══ Dataset extract

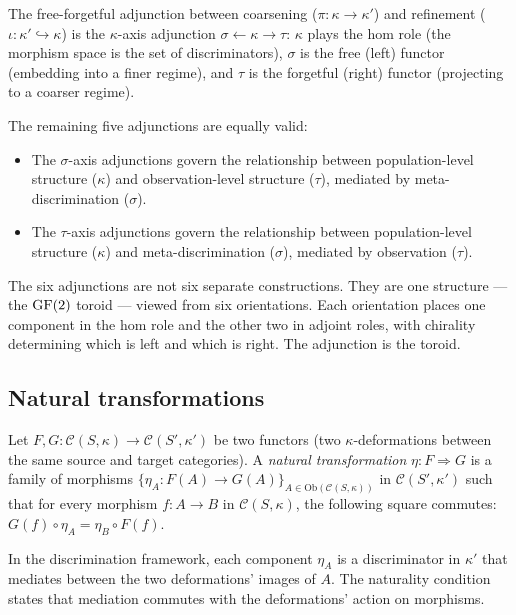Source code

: \begin{corollary}
\label{cor:free-fgt}
The free-forgetful adjunction between coarsening
($\pi: \kappa \to \kappa'$) and refinement
($\iota: \kappa' \hookrightarrow \kappa$) is the
$\kappa$-axis adjunction $\sigma \leftarrow \kappa \to \tau$:
$\kappa$ plays the hom role (the morphism space is the
set of discriminators), $\sigma$ is the free (left) functor
(embedding into a finer regime), and $\tau$ is the
forgetful (right) functor (projecting to a coarser regime).

The remaining five adjunctions are equally valid:
\begin{itemize}[nosep]
  \item The $\sigma$-axis adjunctions govern the relationship
    between population-level structure ($\kappa$) and
    observation-level structure ($\tau$), mediated by
    meta-discrimination ($\sigma$).
  \item The $\tau$-axis adjunctions govern the relationship
    between population-level structure ($\kappa$) and
    meta-discrimination ($\sigma$), mediated by
    observation ($\tau$).
\end{itemize}
\end{corollary}

\begin{remark}
The six adjunctions are not six separate constructions.
They are one structure --- the $\GF(2)$ toroid --- viewed
from six orientations. Each orientation places one
component in the hom role and the other two in adjoint
roles, with chirality determining which is left and which
is right. The adjunction is the toroid.
\end{remark}

\subsection{Natural transformations}\label{sec:nattrans}

\begin{definition}\label{def:nattrans}
Let $F, G: \mathcal{C}(S,\kappa) \to \mathcal{C}(S',\kappa')$
be two functors (two $\kappa$-deformations between the same
source and target categories). A \emph{natural transformation}
$\eta: F \Rightarrow G$ is a family of morphisms
$\{\eta_A: F(A) \to G(A)\}_{A \in \mathrm{Ob}(\mathcal{C}(S,\kappa))}$
in $\mathcal{C}(S',\kappa')$ such that for every morphism
$f: A \to B$ in $\mathcal{C}(S,\kappa)$, the following
square commutes:
$G(f) \circ \eta_A = \eta_B \circ F(f)$.

In the discrimination framework, each component $\eta_A$ is
a discriminator in $\kappa'$ that mediates between the
two deformations' images of $A$. The naturality condition
states that mediation commutes with the deformations'
action on morphisms.
\end{definition}

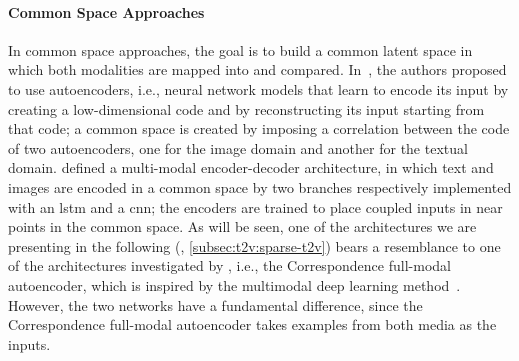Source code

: \paragraph{Common Space Approaches}
In common space approaches, the goal is to build a common latent space in which both modalities are mapped into and compared.
In~\cite{ngiam2011multimodal,feng2014cross}, the authors proposed to use autoencoders, i.e., neural network models that learn to encode its input by creating a low-dimensional code and by reconstructing its input starting from that code;
a common space is created by imposing a correlation between the code of two autoencoders, one for the image domain and another for the textual domain.
\citet{kiros2014unifying} defined a multi-modal encoder-decoder architecture, in which text and images are encoded in a common space by two branches respectively implemented with an \gls{lstm} and a \gls{cnn};
the encoders are trained to place coupled inputs in near points in the common space.
As will be seen, one of the architectures we are presenting in the following (\sparsettv{}, \ref{subsec:t2v:sparse-t2v}) bears a resemblance to one of the architectures investigated by \citet{feng2014cross}, i.e., the Correspondence full-modal autoencoder, which is inspired by the multimodal deep learning method~\cite{ngiam2011multimodal}.
However, the two networks have a fundamental difference, since the Correspondence full-modal autoencoder takes examples from both media as the inputs.
%
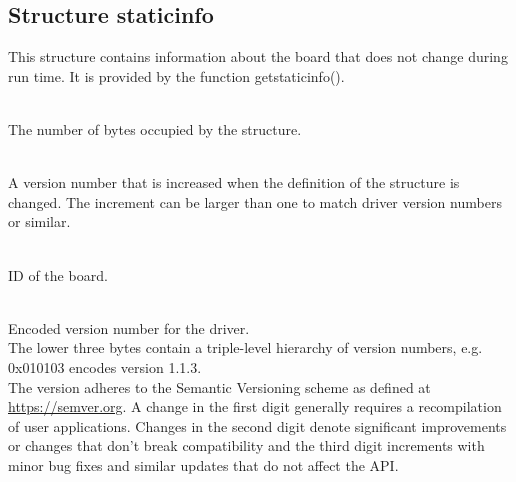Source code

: 

\subsection{Structure \prefix static\tu info}

This structure contains information about the board that does not change during run time. It is provided by the function \textsf{\prefix get\tu static\tu info()}.\par

\\
The number of bytes occupied by the structure.

\\
A version number that is increased when the definition of the structure is changed. The increment can be larger than one to match driver version numbers or similar.\par

\\
ID of the board.\\

\\
Encoded version number for the driver.\\
The lower three bytes contain a triple-level hierarchy of version numbers, e.g. 0x010103 encodes version 1.1.3.\\
The version adheres to the Semantic Versioning scheme as defined at \href{https://semver.org}{https://semver.org}. A change in the first digit generally requires a recompilation of user applications. 
Changes in the second digit denote significant improvements or changes that don't break compatibility 
and the third digit increments with minor bug fixes and similar updates that do not affect the API.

════

:: Exercise ::
Would you output the full listing exactly as it stands, minus the images?

:: Your response ::
Source code

: \begin{corollary}
\label{cor:free-fgt}
The free-forgetful adjunction between coarsening
($\pi: \kappa \to \kappa'$) and refinement
($\iota: \kappa' \hookrightarrow \kappa$) is the
$\kappa$-axis adjunction $\sigma \leftarrow \kappa \to \tau$:
$\kappa$ plays the hom role (the morphism space is the
set of discriminators), $\sigma$ is the free (left) functor
(embedding into a finer regime), and $\tau$ is the
forgetful (right) functor (projecting to a coarser regime).

The remaining five adjunctions are equally valid:
\begin{itemize}[nosep]
  \item The $\sigma$-axis adjunctions govern the relationship
    between population-level structure ($\kappa$) and
    observation-level structure ($\tau$), mediated by
    meta-discrimination ($\sigma$).
  \item The $\tau$-axis adjunctions govern the relationship
    between population-level structure ($\kappa$) and
    meta-discrimination ($\sigma$), mediated by
    observation ($\tau$).
\end{itemize}
\end{corollary}

\begin{remark}
The six adjunctions are not six separate constructions.
They are one structure --- the $\GF(2)$ toroid --- viewed
from six orientations. Each orientation places one
component in the hom role and the other two in adjoint
roles, with chirality determining which is left and which
is right. The adjunction is the toroid.
\end{remark}

\subsection{Natural transformations}\label{sec:nattrans}

\begin{definition}\label{def:nattrans}
Let $F, G: \mathcal{C}(S,\kappa) \to \mathcal{C}(S',\kappa')$
be two functors (two $\kappa$-deformations between the same
source and target categories). A \emph{natural transformation}
$\eta: F \Rightarrow G$ is a family of morphisms
$\{\eta_A: F(A) \to G(A)\}_{A \in \mathrm{Ob}(\mathcal{C}(S,\kappa))}$
in $\mathcal{C}(S',\kappa')$ such that for every morphism
$f: A \to B$ in $\mathcal{C}(S,\kappa)$, the following
square commutes:
$G(f) \circ \eta_A = \eta_B \circ F(f)$.

In the discrimination framework, each component $\eta_A$ is
a discriminator in $\kappa'$ that mediates between the
two deformations' images of $A$. The naturality condition
states that mediation commutes with the deformations'
action on morphisms.
\end{definition}

Source code

: \paragraph{Common Space Approaches}
In common space approaches, the goal is to build a common latent space in which both modalities are mapped into and compared.
In~\cite{ngiam2011multimodal,feng2014cross}, the authors proposed to use autoencoders, i.e., neural network models that learn to encode its input by creating a low-dimensional code and by reconstructing its input starting from that code;
a common space is created by imposing a correlation between the code of two autoencoders, one for the image domain and another for the textual domain.
\citet{kiros2014unifying} defined a multi-modal encoder-decoder architecture, in which text and images are encoded in a common space by two branches respectively implemented with an \gls{lstm} and a \gls{cnn};
the encoders are trained to place coupled inputs in near points in the common space.
As will be seen, one of the architectures we are presenting in the following (\sparsettv{}, \ref{subsec:t2v:sparse-t2v}) bears a resemblance to one of the architectures investigated by \citet{feng2014cross}, i.e., the Correspondence full-modal autoencoder, which is inspired by the multimodal deep learning method~\cite{ngiam2011multimodal}.
However, the two networks have a fundamental difference, since the Correspondence full-modal autoencoder takes examples from both media as the inputs.
%
Source code

: 

\subsection{Structure \prefix static\tu info}

This structure contains information about the board that does not change during run time. It is provided by the function \textsf{\prefix get\tu static\tu info()}.\par

\\
The number of bytes occupied by the structure.

\\
A version number that is increased when the definition of the structure is changed. The increment can be larger than one to match driver version numbers or similar.\par

\\
ID of the board.\\

\\
Encoded version number for the driver.\\
The lower three bytes contain a triple-level hierarchy of version numbers, e.g. 0x010103 encodes version 1.1.3.\\
The version adheres to the Semantic Versioning scheme as defined at \href{https://semver.org}{https://semver.org}. A change in the first digit generally requires a recompilation of user applications. 
Changes in the second digit denote significant improvements or changes that don't break compatibility 
and the third digit increments with minor bug fixes and similar updates that do not affect the API.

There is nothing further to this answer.